● **Dataset entries**:
►
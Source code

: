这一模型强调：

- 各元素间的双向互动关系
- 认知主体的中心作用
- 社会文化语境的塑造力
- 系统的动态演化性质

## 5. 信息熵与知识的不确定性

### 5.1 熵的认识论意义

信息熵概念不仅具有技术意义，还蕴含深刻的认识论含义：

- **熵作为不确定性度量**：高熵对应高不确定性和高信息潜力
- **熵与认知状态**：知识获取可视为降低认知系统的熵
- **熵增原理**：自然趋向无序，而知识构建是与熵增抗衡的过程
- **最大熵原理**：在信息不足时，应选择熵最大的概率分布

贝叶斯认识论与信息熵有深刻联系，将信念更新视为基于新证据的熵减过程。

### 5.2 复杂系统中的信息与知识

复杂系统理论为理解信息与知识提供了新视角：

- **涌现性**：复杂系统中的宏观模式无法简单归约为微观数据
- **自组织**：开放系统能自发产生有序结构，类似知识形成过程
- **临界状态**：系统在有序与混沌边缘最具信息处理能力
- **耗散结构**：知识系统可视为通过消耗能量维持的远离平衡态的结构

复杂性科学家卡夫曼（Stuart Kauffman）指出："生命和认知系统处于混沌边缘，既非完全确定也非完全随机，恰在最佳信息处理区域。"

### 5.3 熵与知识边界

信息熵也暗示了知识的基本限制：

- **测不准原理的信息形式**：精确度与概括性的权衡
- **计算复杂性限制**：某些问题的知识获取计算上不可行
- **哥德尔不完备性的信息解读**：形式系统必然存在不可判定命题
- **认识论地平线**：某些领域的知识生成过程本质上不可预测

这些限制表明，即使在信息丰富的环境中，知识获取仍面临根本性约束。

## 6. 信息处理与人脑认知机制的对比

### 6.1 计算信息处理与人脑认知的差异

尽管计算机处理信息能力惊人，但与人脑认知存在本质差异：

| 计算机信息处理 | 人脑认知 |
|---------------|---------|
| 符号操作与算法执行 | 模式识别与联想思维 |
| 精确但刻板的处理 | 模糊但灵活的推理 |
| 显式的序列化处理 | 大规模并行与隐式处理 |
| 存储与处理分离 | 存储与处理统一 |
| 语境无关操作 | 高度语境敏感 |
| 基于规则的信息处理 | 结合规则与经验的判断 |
◄
►
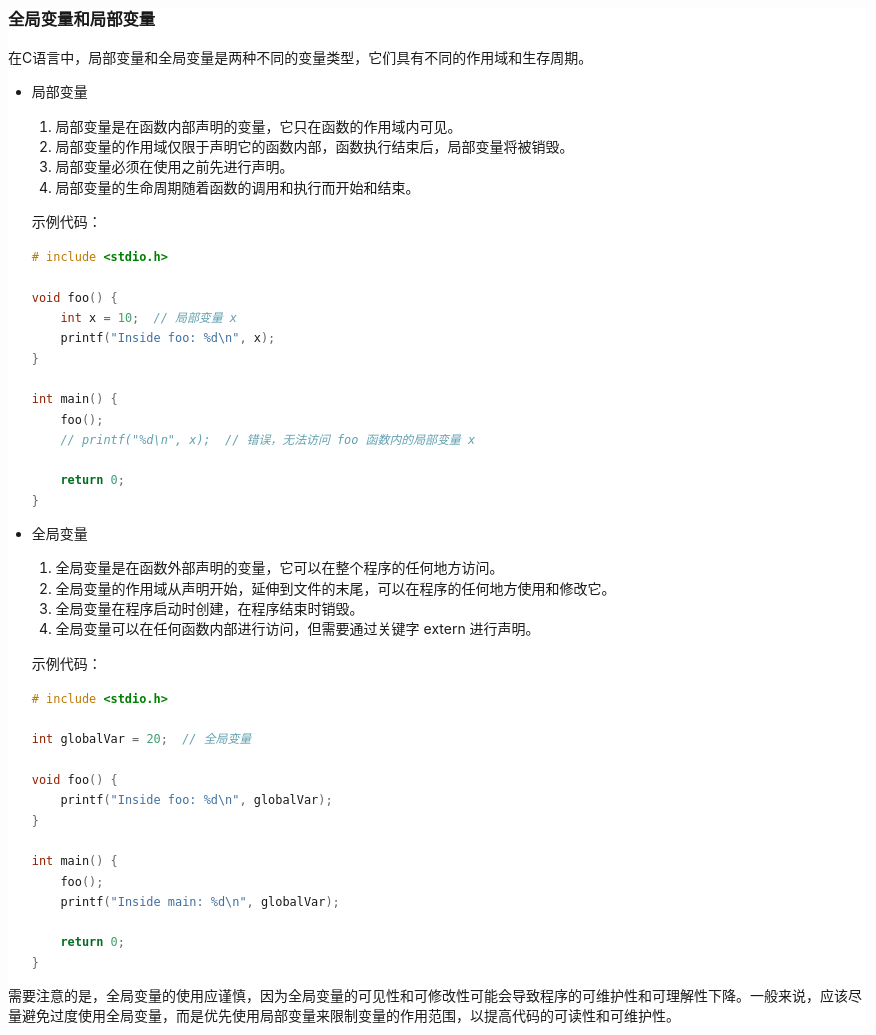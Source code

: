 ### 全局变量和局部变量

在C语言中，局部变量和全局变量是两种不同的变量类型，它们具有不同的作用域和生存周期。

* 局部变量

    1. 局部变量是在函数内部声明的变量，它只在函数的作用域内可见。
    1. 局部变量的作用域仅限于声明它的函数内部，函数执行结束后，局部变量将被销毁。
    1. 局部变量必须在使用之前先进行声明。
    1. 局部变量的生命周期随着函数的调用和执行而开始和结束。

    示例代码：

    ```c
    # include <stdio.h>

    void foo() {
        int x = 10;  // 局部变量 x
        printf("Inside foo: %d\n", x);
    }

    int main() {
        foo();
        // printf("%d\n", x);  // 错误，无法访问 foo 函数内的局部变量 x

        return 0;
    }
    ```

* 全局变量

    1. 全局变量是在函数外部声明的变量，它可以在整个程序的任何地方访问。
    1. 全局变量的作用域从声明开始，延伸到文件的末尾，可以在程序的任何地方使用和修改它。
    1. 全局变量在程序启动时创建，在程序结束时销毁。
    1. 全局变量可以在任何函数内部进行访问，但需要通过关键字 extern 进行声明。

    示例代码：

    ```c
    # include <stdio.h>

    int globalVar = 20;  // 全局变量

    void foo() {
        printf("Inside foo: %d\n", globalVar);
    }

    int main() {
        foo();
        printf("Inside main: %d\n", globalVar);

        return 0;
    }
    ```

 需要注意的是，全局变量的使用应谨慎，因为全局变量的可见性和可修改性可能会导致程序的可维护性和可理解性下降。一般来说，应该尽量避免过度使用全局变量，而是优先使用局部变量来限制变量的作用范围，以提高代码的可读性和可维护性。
◄
● **Work instruction**:
After reading each line of the data, give only the number of lines that include the word "Inside".

● **Answer to this task**:
3